摘要：目的探讨树突状细胞（DC）表型分子DC—SIGN在炎症性肠病（IBD）肠黏膜上皮细胞的表达及临床意义。方法选取2006年1月至2010年6月收治的IBD患儿32例，其中克罗恩病18例，溃疡性结肠炎14例；10例正常对照儿童。免疫组织化学方法检测肠黏膜组织DC．SIGN表达；人肠上皮细胞株NCM460经LPS（50ng／m1）刺激，Western．Blot印迹、流式细胞术分别检测肠上皮细胞DC—SIGN以及共刺激分子CD80、CD86表达，分析肠黏膜上皮细胞DC．SIGN表达与IBD及其肠黏膜损伤的关系。结果DC—SIGN在正常对照儿童肠黏膜组织中基本不表达或低表达，而IBD患儿肠黏膜组织中表达增强，并以肠黏膜上皮细胞为主，其中克罗恩病为61．11％（11／18），溃疡性结肠炎为50．00％（7／14），与正常对照儿童比较，差异均有统计学意义（P〈0．05）；DC—SIGN表达与IBD患儿的疾病活动度呈正相关（r=0．475，P〈0．01）。
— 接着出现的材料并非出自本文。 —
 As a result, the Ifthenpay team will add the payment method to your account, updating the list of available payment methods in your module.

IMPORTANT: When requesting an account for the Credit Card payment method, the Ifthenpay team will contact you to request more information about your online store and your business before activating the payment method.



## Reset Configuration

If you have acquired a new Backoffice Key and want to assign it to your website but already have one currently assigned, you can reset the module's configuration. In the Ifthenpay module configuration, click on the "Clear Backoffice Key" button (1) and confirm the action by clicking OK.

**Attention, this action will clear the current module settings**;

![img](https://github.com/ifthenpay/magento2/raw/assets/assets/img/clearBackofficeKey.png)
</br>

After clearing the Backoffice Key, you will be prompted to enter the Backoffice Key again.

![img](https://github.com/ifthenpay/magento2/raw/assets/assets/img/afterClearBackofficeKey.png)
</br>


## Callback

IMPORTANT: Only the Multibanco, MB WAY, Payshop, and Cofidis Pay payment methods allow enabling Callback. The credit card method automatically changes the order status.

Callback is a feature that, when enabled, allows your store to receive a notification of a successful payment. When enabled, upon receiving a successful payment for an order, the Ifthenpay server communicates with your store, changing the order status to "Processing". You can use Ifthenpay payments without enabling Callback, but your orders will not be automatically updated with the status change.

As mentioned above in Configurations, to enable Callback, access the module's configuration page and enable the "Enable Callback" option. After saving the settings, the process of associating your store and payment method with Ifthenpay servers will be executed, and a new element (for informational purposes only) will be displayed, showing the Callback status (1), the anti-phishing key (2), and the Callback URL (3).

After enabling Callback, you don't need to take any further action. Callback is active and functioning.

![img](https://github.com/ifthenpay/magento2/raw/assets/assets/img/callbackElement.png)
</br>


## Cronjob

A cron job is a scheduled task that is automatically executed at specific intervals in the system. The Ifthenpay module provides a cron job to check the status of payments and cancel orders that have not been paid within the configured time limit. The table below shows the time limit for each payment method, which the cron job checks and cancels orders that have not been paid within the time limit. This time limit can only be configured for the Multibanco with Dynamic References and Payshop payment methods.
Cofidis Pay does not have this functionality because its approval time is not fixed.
体外培养肠上皮细胞经LPS刺激后DC-SIGN表达增强，且CD80、CD86表达相应上调。结论IBD患儿肠上皮细胞表达DC—SIGN，与细胞转分化有关；DC—SIGN可能介导肠上皮细胞在IBD及肠黏膜损伤中发挥DC样的免疫调节作用。

英文摘要：

Objective To explore the expression of dendritic cell-specific intercellular adhesion molecule-3-grabbing non-integrin （DC-SIGN） on intestinal epithelial cell （IEC） in inflammation bowel disease and its possible clinical significance in the intestinal mucosal lesion. Methods A total of 32 children diagnosed with inflammation bowel disease （18 cases of Crohn＇s disease and 14 cases of ulcerative colitis） and 10 healthy children （control） were recruited from Jan. 2006 to Jun. 2010. The expressions ofDC-SIGN, CD80 and CD86 on IECS （NCM460） with or without LPS （50ng/ml） stimulation was detected by western-blot and flow cytometry. The relationship between the expression of DC-SIGN and the mucosal lesion was analyze. Results The higher expression of DC-SIGN was observed in intestinal biopsies from the patients with inflammation bowel disease, as compared with the normal （P〈0.05）. The positive rate of DC-SIGN expression, mainly occurred on IECs, is 61.11% （11/18） in crohn＇s disease and is 50% （7/14） in ulcerative colitis. Meanwhile the expression of DC-SIGN was positively correlated with disease activity index （r=0.475, P〈0.01）. The expressions of DC-SIGN on NCM460 cells were up-regulated by LPS stimulation in vitro, and meanwhile CD80, CD86 expression was up-regulated accordingly. Conclusions This study demonstrated that the intestinal epithelial cells of children with BD were capable of expressing DC-SIGN, which may be related to cell transdifferentiation. DC-SIGN probably has an important immunomodulatory effect on the injury of intestinal mucous membrane mediated by IECs in the inflammation bowel disease.